Time for Flight -Home Series Part 1 Step 4

What keeps an Aircraft in Air?

The movements of air provided by the aircraft design create the forces to keep an aircraft in air. The design of lifting surfaces (mainly wings), propellers and or jet engine turbines, and compressors are the main components that keep an aircraft in air. Air in the atmosphere represents the theatre of operations for an aircraft in flight.

It is essential, therefore, to understand the atmosphere and the air it contains for learning to be an aircraft pilot.

Air in the atmosphere is affected by temperature, pressure and humidity. The state of the air at each instant of an aircraft in air affects its behaviour and performance. The effects of the weather on an aircraft in air makes safe flight a challenge. It is a primary concern for all aircraft pilots.

Flying in your free flying simulator does not create the sensations caused by the conditions above. It is therefore easy to dismiss and ignore the importance of this element during in flight training when using the free flying simulator. Thorough appreciation and understanding of the instruments in the aircraft simulator is therefore mandatory to interpret aircraft behaviour during flight training .

The Pilot Training System Principles of Flight Video

This 10-minute video packs the essential information required to give you a sound understanding of what keeps an aircraft in air. Watch the above once to get an idea of what it contains.

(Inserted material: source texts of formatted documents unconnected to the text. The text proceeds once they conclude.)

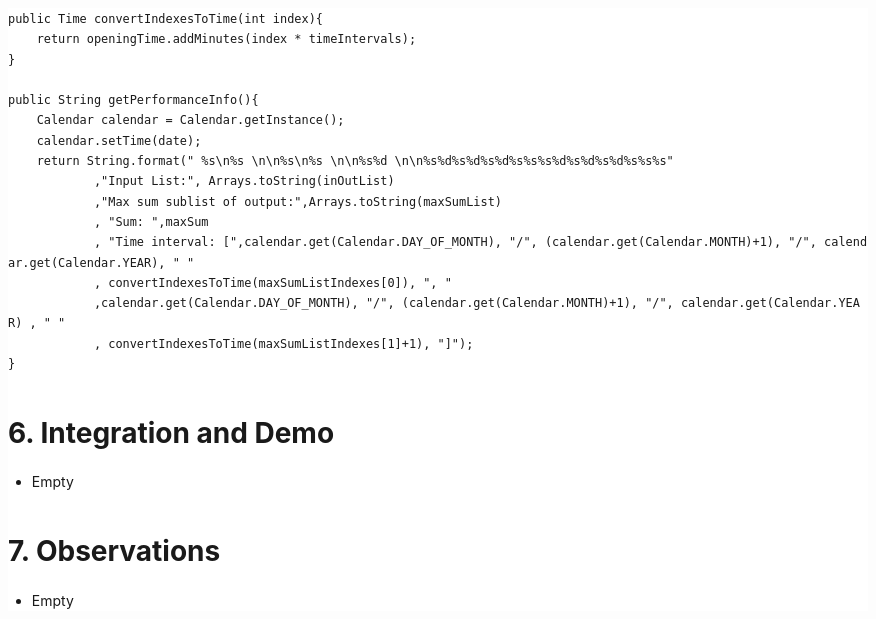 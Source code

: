     public Time convertIndexesToTime(int index){
        return openingTime.addMinutes(index * timeIntervals);
    }

    public String getPerformanceInfo(){
        Calendar calendar = Calendar.getInstance();
        calendar.setTime(date);
        return String.format(" %s\n%s \n\n%s\n%s \n\n%s%d \n\n%s%d%s%d%s%d%s%s%s%d%s%d%s%d%s%s%s"
                ,"Input List:", Arrays.toString(inOutList)
                ,"Max sum sublist of output:",Arrays.toString(maxSumList)
                , "Sum: ",maxSum
                , "Time interval: [",calendar.get(Calendar.DAY_OF_MONTH), "/", (calendar.get(Calendar.MONTH)+1), "/", calendar.get(Calendar.YEAR), " "
                , convertIndexesToTime(maxSumListIndexes[0]), ", "
                ,calendar.get(Calendar.DAY_OF_MONTH), "/", (calendar.get(Calendar.MONTH)+1), "/", calendar.get(Calendar.YEAR) , " "
                , convertIndexesToTime(maxSumListIndexes[1]+1), "]");
    }

# 6. Integration and Demo
* Empty
# 7. Observations
* Empty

Viewing the above 10-minute video will give you a better understanding while studying chapter 4 of the FAA Pilot’s Hand Book of Aeronautical Knowledge (PHAK).

What Are The Basic Properties of Air?

Air as matter possesses mass, exerts pressure, occupies space and has weight. The combination of temperature, density and pressure provides the conditions to manoeuvre and keep an aircraft in air safely and within the limits of the aircraft design.

Chapter 4 of the PHAK clearly explains the properties we must know to understand the Principles of Flight. The following video helps illustrate these properties and makes the subject easier to understand.

Air in the atmosphere exerts pressure. It is compressible in a closed container but considered incompressible when moving in a steady flow in the atmosphere at below the speed of sound. There are different types of pressure for air in the atmosphere, demonstrated in this video.

Air density affects aircraft performance directly. The video below is a simple explanation of the effects of temperature, pressure and humidity.

The amount of water vapour in the air is known as humidity.

Water vapour is water in a gaseous state and directly affects the density of the surrounding air. So is dry air heavier or lighter than moist air?

The ICAO standard Atmosphere (many also refer to it as the International Standard Atmosphere) is a concept for referencing a standard ideal atmospheric condition at sea level. Fixed values for air pressure, density and temperature at sea level are assigned and accepted by the aviation community.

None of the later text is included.